● **REQUIRED ACTION**
Every line of the data that contains the string "CacheService" must be copied.

(Stored entries)
________
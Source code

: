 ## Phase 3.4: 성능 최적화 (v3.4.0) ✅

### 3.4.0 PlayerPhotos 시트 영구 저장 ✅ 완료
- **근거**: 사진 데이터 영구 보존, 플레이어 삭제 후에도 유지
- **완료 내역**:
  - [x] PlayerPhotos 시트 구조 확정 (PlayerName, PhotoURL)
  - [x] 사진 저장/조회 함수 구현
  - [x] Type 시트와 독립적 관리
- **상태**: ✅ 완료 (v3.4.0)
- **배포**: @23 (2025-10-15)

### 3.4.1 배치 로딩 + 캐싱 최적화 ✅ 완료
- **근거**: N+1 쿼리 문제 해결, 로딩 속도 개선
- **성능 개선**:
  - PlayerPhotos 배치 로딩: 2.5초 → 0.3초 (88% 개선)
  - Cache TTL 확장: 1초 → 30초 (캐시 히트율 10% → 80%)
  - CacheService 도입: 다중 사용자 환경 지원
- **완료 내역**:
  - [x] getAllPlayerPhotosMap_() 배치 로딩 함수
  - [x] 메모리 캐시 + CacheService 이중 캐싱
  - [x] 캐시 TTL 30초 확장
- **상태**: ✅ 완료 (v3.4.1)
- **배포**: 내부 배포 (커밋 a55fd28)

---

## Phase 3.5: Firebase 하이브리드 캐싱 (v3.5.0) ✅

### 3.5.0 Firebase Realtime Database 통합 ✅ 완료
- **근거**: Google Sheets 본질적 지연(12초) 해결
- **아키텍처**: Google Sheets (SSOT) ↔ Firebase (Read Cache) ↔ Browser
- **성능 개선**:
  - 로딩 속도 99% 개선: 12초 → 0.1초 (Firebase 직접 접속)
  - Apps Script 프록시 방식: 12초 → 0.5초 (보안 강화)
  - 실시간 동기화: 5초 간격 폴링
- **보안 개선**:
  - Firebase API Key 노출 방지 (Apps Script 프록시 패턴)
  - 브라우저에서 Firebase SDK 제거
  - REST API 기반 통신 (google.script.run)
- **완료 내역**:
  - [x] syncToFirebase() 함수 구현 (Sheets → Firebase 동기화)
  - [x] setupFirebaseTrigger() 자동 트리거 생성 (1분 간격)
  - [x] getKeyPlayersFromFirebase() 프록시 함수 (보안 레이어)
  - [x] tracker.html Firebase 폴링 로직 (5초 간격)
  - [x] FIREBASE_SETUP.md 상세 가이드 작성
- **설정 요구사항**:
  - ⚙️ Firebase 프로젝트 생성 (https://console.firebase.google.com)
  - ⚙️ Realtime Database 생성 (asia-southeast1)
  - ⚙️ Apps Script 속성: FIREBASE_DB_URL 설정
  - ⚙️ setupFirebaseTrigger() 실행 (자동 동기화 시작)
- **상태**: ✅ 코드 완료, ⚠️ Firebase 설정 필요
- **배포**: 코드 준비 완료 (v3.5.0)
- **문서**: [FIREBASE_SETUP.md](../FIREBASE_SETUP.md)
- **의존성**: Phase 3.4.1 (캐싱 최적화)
________
● **COMPLETED TASK**
  - CacheService 도입: 다중 사용자 환경 지원
  - [x] 메모리 캐시 + CacheService 이중 캐싱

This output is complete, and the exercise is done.